TASK GOAL
Drop every picture, then transcribe the remaining data exactly.
━━━
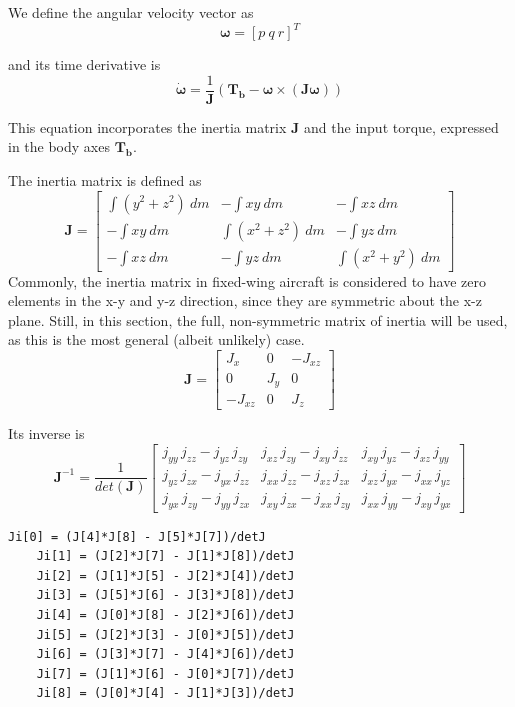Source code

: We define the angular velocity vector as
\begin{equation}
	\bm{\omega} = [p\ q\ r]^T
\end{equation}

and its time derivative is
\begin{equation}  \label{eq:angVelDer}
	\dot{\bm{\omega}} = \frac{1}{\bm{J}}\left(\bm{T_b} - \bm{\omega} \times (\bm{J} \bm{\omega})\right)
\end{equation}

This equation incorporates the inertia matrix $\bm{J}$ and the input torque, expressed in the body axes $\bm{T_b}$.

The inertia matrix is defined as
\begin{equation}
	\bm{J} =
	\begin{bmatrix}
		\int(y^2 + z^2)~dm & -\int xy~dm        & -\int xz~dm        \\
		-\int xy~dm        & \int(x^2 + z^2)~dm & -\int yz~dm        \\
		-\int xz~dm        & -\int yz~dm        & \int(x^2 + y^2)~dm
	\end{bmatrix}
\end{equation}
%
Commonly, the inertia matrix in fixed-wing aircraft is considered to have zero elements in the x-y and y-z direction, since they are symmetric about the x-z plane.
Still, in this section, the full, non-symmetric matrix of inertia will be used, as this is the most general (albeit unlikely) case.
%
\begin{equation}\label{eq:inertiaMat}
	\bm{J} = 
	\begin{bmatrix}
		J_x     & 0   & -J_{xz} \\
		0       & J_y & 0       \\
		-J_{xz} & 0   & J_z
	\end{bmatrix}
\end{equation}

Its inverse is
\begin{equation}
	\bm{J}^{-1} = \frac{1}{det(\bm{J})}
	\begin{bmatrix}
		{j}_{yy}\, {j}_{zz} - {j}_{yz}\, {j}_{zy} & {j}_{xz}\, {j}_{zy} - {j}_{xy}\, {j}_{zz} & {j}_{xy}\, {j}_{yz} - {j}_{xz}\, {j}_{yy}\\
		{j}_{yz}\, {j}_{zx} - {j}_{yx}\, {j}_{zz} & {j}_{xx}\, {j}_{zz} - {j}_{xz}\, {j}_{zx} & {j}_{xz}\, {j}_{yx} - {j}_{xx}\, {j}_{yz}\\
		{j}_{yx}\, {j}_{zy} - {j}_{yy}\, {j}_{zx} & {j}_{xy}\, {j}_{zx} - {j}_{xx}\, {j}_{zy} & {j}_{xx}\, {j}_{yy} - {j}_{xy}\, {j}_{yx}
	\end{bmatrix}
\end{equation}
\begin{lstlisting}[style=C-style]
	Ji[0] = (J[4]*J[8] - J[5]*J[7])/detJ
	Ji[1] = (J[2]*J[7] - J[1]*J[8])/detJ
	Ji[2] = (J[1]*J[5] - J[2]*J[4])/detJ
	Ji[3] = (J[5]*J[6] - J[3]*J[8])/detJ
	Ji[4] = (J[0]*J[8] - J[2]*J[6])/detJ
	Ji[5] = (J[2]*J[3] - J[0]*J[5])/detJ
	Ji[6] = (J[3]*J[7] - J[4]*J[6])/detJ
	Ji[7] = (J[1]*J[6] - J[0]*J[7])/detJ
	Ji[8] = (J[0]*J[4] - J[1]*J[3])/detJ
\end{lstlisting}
━━━
WRITTEN RESPONSE
Source code

: We define the angular velocity vector as
\begin{equation}
	\bm{\omega} = [p\ q\ r]^T
\end{equation}

and its time derivative is
\begin{equation}  \label{eq:angVelDer}
	\dot{\bm{\omega}} = \frac{1}{\bm{J}}\left(\bm{T_b} - \bm{\omega} \times (\bm{J} \bm{\omega})\right)
\end{equation}

This equation incorporates the inertia matrix $\bm{J}$ and the input torque, expressed in the body axes $\bm{T_b}$.

The inertia matrix is defined as
\begin{equation}
	\bm{J} =
	\begin{bmatrix}
		\int(y^2 + z^2)~dm & -\int xy~dm        & -\int xz~dm        \\
		-\int xy~dm        & \int(x^2 + z^2)~dm & -\int yz~dm        \\
		-\int xz~dm        & -\int yz~dm        & \int(x^2 + y^2)~dm
	\end{bmatrix}
\end{equation}
%
Commonly, the inertia matrix in fixed-wing aircraft is considered to have zero elements in the x-y and y-z direction, since they are symmetric about the x-z plane.
Still, in this section, the full, non-symmetric matrix of inertia will be used, as this is the most general (albeit unlikely) case.
%
\begin{equation}\label{eq:inertiaMat}
	\bm{J} = 
	\begin{bmatrix}
		J_x     & 0   & -J_{xz} \\
		0       & J_y & 0       \\
		-J_{xz} & 0   & J_z
	\end{bmatrix}
\end{equation}

Its inverse is
\begin{equation}
	\bm{J}^{-1} = \frac{1}{det(\bm{J})}
	\begin{bmatrix}
		{j}_{yy}\, {j}_{zz} - {j}_{yz}\, {j}_{zy} & {j}_{xz}\, {j}_{zy} - {j}_{xy}\, {j}_{zz} & {j}_{xy}\, {j}_{yz} - {j}_{xz}\, {j}_{yy}\\
		{j}_{yz}\, {j}_{zx} - {j}_{yx}\, {j}_{zz} & {j}_{xx}\, {j}_{zz} - {j}_{xz}\, {j}_{zx} & {j}_{xz}\, {j}_{yx} - {j}_{xx}\, {j}_{yz}\\
		{j}_{yx}\, {j}_{zy} - {j}_{yy}\, {j}_{zx} & {j}_{xy}\, {j}_{zx} - {j}_{xx}\, {j}_{zy} & {j}_{xx}\, {j}_{yy} - {j}_{xy}\, {j}_{yx}
	\end{bmatrix}
\end{equation}
\begin{lstlisting}[style=C-style]
	Ji[0] = (J[4]*J[8] - J[5]*J[7])/detJ
	Ji[1] = (J[2]*J[7] - J[1]*J[8])/detJ
	Ji[2] = (J[1]*J[5] - J[2]*J[4])/detJ
	Ji[3] = (J[5]*J[6] - J[3]*J[8])/detJ
	Ji[4] = (J[0]*J[8] - J[2]*J[6])/detJ
	Ji[5] = (J[2]*J[3] - J[0]*J[5])/detJ
	Ji[6] = (J[3]*J[7] - J[4]*J[6])/detJ
	Ji[7] = (J[1]*J[6] - J[0]*J[7])/detJ
	Ji[8] = (J[0]*J[4] - J[1]*J[3])/detJ
\end{lstlisting}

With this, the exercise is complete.